Sigma’s third f/1.4 prime lens for Sony E and Micro Four Thirds mounts has arrived. Michael Topham offers his verdict
Sigma 56mm f/1.4 DC DN Contemporary review: Resolution, shading and curvilinear distortion
A study of our Image Engineering Tests reveals the lens is sharper in the centre than at the edge throughout the aperture range. Centre sharpness (shown by the solid red line) improves considerably by stopping it down from its maximum aperture to f/2 and peaks between f/2.8 and f/4. Corner sharpness (shown by the dotted red line) doesn’t reach the same level as centre sharpness, but does steadily improve from f/1.4 to f/5.6. For the best edge-to-edge sharpness it should be used around f/5.6-f/6.3. Diffraction has the affect of softening images at f/16.
The caveat of using a lens wide open is the vignetting it can introduce at the edge, but in some cases, such as for portraiture, it can be quite appealing. Our tests reveal the corners of images appear darker than the centre by approximately 1.2EV. Corner shading becomes less obvious when it’s stopped down, with edges measuring around 0.7EV darker than the centre at f/2 and becoming almost completely absent by f/4.
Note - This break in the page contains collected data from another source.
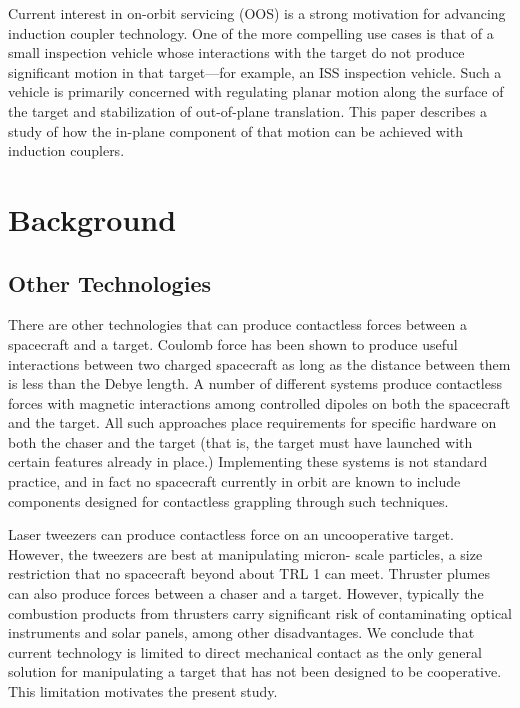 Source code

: \documentclass{article}
\begin{document}
Current interest in on-orbit servicing (OOS) is a strong motivation for advancing induction coupler technology. \cite{Ambrose2012}
 One of the more compelling use cases is that of a small inspection vehicle whose interactions with the target do not produce significant motion in that target—for example, an ISS inspection vehicle. Such a vehicle is primarily concerned with regulating planar motion along the surface of the target and stabilization of out-of-plane translation. This paper describes a study of how the in-plane component of that motion can be achieved with induction couplers.


\section{Background}
\subsection{Other Technologies}

There are other technologies that can produce contactless forces between a spacecraft and a target. Coulomb force has been shown to produce useful interactions between two charged spacecraft as long as the distance between them is less than the Debye length. \cite{coulombtether} A number of different systems produce contactless forces with magnetic interactions among controlled dipoles on both the spacecraft and the target.\cite{dipoleplanning} \cite{Kong2004}
All such approaches place requirements for specific hardware on both the chaser and the target (that is, the target must have launched with certain features already in place.) Implementing these systems is not standard practice, and in fact no spacecraft currently in orbit are known to include components designed for contactless grappling through such techniques.

Laser tweezers can produce contactless force on an uncooperative target. \cite{lasertweezers}However, the tweezers are best at manipulating micron- scale particles, a size restriction that no spacecraft beyond about TRL 1‎ can meet. \cite{lasermirrors} Thruster plumes can also produce forces between a chaser and a target. However, typically the combustion products from thrusters carry significant risk of contaminating optical instruments and solar panels, among other disadvantages. We conclude that current technology is limited to direct mechanical contact as the only general solution for manipulating a target that has not been designed to be cooperative.  This limitation motivates the present study.
\end{document}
With all lens corrections switched off, the lens exhibits obvious pincushion-type curvature of lines towards the edge of the frame – more than we’d expect for a mid telephoto zoom that’s equivalent to 84mm on an APS-C mirrorless camera like the Sony A6500 we tested it with. If you’re shooting subjects with straight lines near the corners and want distortion-free images straight out of the camera, you’ll want to double-check the built-in lens profile is applied.